§ Task item: Repeat precisely the span of lines below that opens with the line containing "Рассчитайте удельную проводимость~$\sigma$" and closes with the line containing "Используя найденные значения", both included.
Provided data START
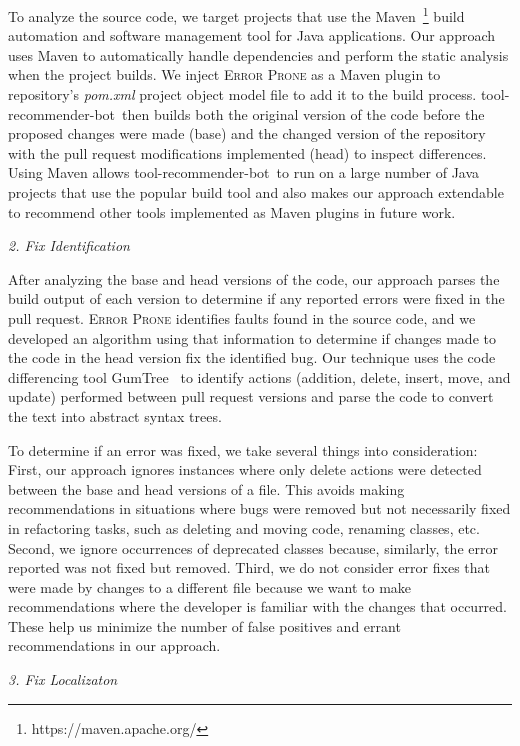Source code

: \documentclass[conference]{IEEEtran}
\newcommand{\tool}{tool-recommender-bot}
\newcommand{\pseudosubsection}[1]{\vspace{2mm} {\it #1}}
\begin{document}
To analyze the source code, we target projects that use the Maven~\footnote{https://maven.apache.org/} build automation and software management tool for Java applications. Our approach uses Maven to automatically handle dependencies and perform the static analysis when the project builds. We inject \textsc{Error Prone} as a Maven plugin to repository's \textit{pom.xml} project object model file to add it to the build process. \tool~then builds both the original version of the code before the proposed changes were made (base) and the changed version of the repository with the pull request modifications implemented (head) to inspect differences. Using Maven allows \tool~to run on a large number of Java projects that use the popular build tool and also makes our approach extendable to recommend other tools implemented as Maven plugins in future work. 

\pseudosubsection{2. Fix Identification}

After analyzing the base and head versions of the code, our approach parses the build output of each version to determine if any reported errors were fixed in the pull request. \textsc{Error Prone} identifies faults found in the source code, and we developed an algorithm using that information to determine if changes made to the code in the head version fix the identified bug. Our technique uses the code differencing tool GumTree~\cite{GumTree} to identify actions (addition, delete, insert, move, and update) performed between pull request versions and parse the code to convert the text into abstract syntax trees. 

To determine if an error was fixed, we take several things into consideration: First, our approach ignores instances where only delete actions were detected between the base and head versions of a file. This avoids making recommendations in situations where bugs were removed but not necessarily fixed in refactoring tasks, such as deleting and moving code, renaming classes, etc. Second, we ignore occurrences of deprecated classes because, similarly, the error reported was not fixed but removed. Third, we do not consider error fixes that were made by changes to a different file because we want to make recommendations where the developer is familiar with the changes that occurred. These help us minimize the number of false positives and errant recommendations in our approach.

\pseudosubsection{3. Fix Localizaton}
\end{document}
Provided data END
Provided data START
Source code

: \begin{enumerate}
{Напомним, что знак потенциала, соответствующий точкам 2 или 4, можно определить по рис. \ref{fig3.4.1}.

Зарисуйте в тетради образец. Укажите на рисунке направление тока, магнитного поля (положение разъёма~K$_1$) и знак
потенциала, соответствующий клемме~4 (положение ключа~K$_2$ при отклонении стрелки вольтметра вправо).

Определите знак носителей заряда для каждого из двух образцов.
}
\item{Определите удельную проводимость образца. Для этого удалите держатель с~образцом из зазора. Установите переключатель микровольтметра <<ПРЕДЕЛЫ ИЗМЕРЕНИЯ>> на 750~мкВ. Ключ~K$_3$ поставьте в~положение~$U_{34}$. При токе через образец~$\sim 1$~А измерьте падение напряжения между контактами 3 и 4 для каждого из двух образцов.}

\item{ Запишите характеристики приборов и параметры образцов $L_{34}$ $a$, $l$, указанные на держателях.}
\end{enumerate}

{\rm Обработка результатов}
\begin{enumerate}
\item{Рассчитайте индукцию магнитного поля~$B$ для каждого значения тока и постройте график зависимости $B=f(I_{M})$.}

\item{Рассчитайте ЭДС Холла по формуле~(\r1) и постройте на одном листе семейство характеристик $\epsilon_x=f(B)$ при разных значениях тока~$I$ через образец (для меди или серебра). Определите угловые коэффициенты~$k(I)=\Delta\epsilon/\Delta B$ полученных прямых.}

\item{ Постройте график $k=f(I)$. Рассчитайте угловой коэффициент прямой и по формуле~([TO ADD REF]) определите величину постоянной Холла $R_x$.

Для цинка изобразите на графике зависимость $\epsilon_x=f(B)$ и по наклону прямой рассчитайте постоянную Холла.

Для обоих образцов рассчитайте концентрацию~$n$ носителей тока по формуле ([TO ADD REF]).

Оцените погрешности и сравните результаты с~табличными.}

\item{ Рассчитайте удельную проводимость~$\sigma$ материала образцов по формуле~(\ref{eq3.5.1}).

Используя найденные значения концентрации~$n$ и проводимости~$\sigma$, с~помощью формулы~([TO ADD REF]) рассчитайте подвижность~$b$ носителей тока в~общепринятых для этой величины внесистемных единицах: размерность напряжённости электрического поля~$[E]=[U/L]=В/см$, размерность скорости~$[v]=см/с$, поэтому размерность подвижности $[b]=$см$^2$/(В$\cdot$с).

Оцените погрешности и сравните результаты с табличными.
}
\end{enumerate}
Provided data END
Provided data START
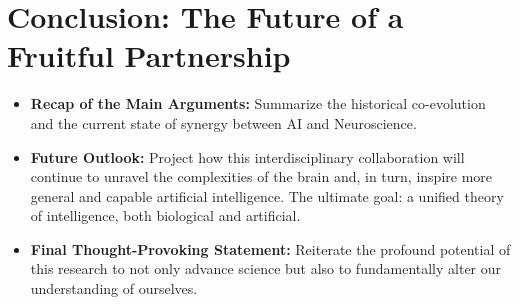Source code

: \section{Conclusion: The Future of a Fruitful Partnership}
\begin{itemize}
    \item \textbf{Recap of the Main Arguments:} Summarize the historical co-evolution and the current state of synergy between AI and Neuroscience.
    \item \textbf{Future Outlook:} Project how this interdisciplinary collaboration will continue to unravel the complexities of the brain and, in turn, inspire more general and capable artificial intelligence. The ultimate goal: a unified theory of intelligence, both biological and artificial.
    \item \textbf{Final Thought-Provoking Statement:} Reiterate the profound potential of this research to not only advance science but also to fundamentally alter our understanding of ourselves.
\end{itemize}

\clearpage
Provided data END
§ Output:
\item{ Рассчитайте удельную проводимость~$\sigma$ материала образцов по формуле~(\ref{eq3.5.1}).

Используя найденные значения концентрации~$n$ и проводимости~$\sigma$, с~помощью формулы~([TO ADD REF]) рассчитайте подвижность~$b$ носителей тока в~общепринятых для этой величины внесистемных единицах: размерность напряжённости электрического поля~$[E]=[U/L]=В/см$, размерность скорости~$[v]=см/с$, поэтому размерность подвижности $[b]=$см$^2$/(В$\cdot$с).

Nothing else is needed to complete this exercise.